Don’t ban US travel by Chinese Communist Party members

Media reports suggest that the Trump administration is considering banning Chinese Communist Party members and their families from entering the U.S. On paper, such a ban seems like a good way to pressure Beijing. In effect, it would do more harm to American interests than any benefits it might generate.

Don’t misunderstand me. Communist China needs active and aggressive countering across the range of its malevolent activities. Xi Jinping is attempting to shred the American-led liberal international order, an order that has made us all safer and wealthier. Xi’s cyber-armies are engaged in an insatiable campaign of intellectual property and private data theft. In the South China Sea and along the Indian border, Xi’s military is shredding the inviolable principle of sovereign territory. Xi’s broader foreign policy is defined by a mixture of treaty breaches, as in Hong Kong, and, as with his carbon emissions commitments, unrepentant deception. Only an American-led mobilization of the international community can prevent Xi’s advancements in these areas.

Still, a ban on Chinese Communist Party travel to America is a mistake for three reasons.

First off, it would preclude the effective conduct of foreign policy. Were a blanket ban introduced, the State Department would have to provide specific visa waivers for all the many Chinese government officials who visit America every year. While it’s true that most Chinese diplomats come to the United States with a view to extracting concessions rather than cutting compromises, that’s not always the case. American interests are better served by retaining some flexible cordiality in these interchanges.

As an extension of this point, a blanket ban would also hurt U.S. intelligence community efforts to recruit Chinese agents. Many Chinese visitors are Chinese Communist Party members, those trusted to travel and return home with continued loyalty to the state. The access to regime patronage and business opportunity that comes with party membership also means those able to afford U.S. travel and/or study are far more proportionately likely to be members. This dynamic offers an opportunity to the CIA, in particular, in allowing its targeting officers to identify Chinese students, government officials, and influential business persons who might then be willing to return home as spies for the U.S. The value of this opportunity-interest should not be discounted. Note, for example, that Vladimir Putin’s constitutional reform includes a ban on foreign residency permits by top Russian officials. That reflects Putin’s concern over the U.S. government’s ability to forge Russian relationships outside of Putin’s control.

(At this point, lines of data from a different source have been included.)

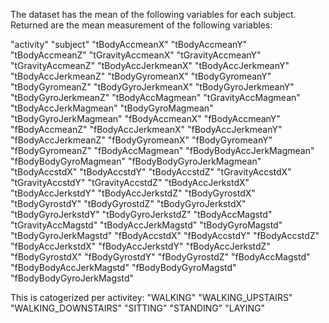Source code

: The dataset has the mean of the following variables for each subject. Returned are the mean measurement of the following variables:

"activity"
"subject"
"tBodyAccmeanX"
"tBodyAccmeanY"
"tBodyAccmeanZ"
"tGravityAccmeanX"
"tGravityAccmeanY"
"tGravityAccmeanZ"
"tBodyAccJerkmeanX"
"tBodyAccJerkmeanY"
"tBodyAccJerkmeanZ"
"tBodyGyromeanX"
"tBodyGyromeanY"
"tBodyGyromeanZ"
"tBodyGyroJerkmeanX"
"tBodyGyroJerkmeanY"
"tBodyGyroJerkmeanZ"
"tBodyAccMagmean"
"tGravityAccMagmean"
"tBodyAccJerkMagmean"
"tBodyGyroMagmean"
"tBodyGyroJerkMagmean"
"fBodyAccmeanX"
"fBodyAccmeanY"
"fBodyAccmeanZ"
"fBodyAccJerkmeanX"
"fBodyAccJerkmeanY"
"fBodyAccJerkmeanZ"
"fBodyGyromeanX"
"fBodyGyromeanY"
"fBodyGyromeanZ"
"fBodyAccMagmean"
"fBodyBodyAccJerkMagmean"
"fBodyBodyGyroMagmean"
"fBodyBodyGyroJerkMagmean"
"tBodyAccstdX"
"tBodyAccstdY"
"tBodyAccstdZ"
"tGravityAccstdX"
"tGravityAccstdY"
"tGravityAccstdZ"
"tBodyAccJerkstdX"
"tBodyAccJerkstdY"
"tBodyAccJerkstdZ"
"tBodyGyrostdX"
"tBodyGyrostdY"
"tBodyGyrostdZ"
"tBodyGyroJerkstdX"
"tBodyGyroJerkstdY"
"tBodyGyroJerkstdZ"
"tBodyAccMagstd"
"tGravityAccMagstd"
"tBodyAccJerkMagstd"
"tBodyGyroMagstd"
"tBodyGyroJerkMagstd"
"fBodyAccstdX"
"fBodyAccstdY"
"fBodyAccstdZ"
"fBodyAccJerkstdX"
"fBodyAccJerkstdY"
"fBodyAccJerkstdZ"
"fBodyGyrostdX"
"fBodyGyrostdY"
"fBodyGyrostdZ"
"fBodyAccMagstd"
"fBodyBodyAccJerkMagstd"
"fBodyBodyGyroMagstd"
"fBodyBodyGyroJerkMagstd"



This is catogerized per activitey:
"WALKING"
"WALKING_UPSTAIRS"
"WALKING_DOWNSTAIRS"
"SITTING"
"STANDING"
"LAYING"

Finally, allowing U.S. travel affords an opportunity for young Chinese to see a flourishing democracy in action. That experience makes it likelier that these citizens return home with their own new ideas on Chinese political reform. True, some Chinese will travel to America and see our present partisanship and civil disquiet as evidence of a flawed democratic system. But many others will see our robust public interchange and high living standards as proof that freedom and a mutually beneficial prosperity can co-exist. We need to focus on these minds. In the long term, political-reformist thinking is the best way to ensure that China abandons its hostility towards the U.S. international order.

So, yes, the Trump administration should double down on its efforts to constrain Chinese imperialism. But while a ChineseCommunist Party travel ban might sound good, ultimately, it would be a mistake.